» Problem to solve:
Where does the string "public" appear in the records? Copy each line that holds it.

··· Exercise input ···

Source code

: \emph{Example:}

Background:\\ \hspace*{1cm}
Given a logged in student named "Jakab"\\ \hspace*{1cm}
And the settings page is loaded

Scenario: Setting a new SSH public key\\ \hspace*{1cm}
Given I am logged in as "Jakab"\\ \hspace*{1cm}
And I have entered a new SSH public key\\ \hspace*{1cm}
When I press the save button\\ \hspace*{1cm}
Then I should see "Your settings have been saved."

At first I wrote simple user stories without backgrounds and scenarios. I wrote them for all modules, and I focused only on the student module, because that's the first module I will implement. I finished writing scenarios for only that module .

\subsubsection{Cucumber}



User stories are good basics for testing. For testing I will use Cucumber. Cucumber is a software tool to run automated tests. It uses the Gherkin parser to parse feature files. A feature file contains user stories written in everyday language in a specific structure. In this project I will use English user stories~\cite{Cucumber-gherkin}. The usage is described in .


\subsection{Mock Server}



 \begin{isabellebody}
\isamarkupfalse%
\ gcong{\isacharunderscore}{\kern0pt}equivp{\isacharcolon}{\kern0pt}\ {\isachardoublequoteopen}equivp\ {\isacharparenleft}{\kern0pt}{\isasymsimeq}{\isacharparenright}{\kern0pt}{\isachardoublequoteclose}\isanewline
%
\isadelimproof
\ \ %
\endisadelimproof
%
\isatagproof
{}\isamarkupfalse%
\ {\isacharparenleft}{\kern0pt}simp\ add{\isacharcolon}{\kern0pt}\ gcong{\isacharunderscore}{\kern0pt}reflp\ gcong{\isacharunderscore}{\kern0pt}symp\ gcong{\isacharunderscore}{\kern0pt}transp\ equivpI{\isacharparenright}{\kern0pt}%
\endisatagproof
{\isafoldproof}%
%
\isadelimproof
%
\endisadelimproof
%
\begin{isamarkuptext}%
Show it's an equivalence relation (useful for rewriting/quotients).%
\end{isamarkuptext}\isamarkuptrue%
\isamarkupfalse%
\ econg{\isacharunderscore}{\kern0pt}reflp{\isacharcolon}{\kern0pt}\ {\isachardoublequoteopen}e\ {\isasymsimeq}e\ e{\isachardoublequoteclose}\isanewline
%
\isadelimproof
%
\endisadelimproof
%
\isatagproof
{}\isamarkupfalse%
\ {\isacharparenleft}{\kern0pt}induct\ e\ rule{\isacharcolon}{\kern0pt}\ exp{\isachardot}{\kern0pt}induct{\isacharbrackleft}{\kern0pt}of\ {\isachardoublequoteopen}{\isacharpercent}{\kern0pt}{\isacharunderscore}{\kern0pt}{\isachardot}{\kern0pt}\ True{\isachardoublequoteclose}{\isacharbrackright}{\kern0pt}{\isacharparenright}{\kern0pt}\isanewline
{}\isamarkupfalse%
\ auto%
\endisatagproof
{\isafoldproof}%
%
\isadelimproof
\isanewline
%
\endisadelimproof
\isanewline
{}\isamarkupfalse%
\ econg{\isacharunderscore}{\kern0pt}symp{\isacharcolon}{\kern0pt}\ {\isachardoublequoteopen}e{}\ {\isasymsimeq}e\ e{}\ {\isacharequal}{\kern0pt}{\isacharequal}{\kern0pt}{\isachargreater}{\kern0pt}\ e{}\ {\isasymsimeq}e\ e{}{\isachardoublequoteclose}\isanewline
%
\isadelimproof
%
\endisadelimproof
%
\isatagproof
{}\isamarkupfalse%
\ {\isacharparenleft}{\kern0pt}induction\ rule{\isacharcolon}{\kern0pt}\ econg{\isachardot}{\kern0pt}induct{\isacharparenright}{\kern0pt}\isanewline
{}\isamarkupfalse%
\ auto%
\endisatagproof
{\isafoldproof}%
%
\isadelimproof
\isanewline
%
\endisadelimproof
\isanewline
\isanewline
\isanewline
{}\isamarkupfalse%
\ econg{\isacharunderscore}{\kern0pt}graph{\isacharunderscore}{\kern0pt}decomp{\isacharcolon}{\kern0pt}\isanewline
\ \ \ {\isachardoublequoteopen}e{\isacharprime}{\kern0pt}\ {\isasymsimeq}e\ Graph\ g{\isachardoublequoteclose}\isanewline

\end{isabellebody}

···

» Reply to the exercise:
Scenario: Setting a new SSH public key\\ \hspace*{1cm}
And I have entered a new SSH public key\\ \hspace*{1cm}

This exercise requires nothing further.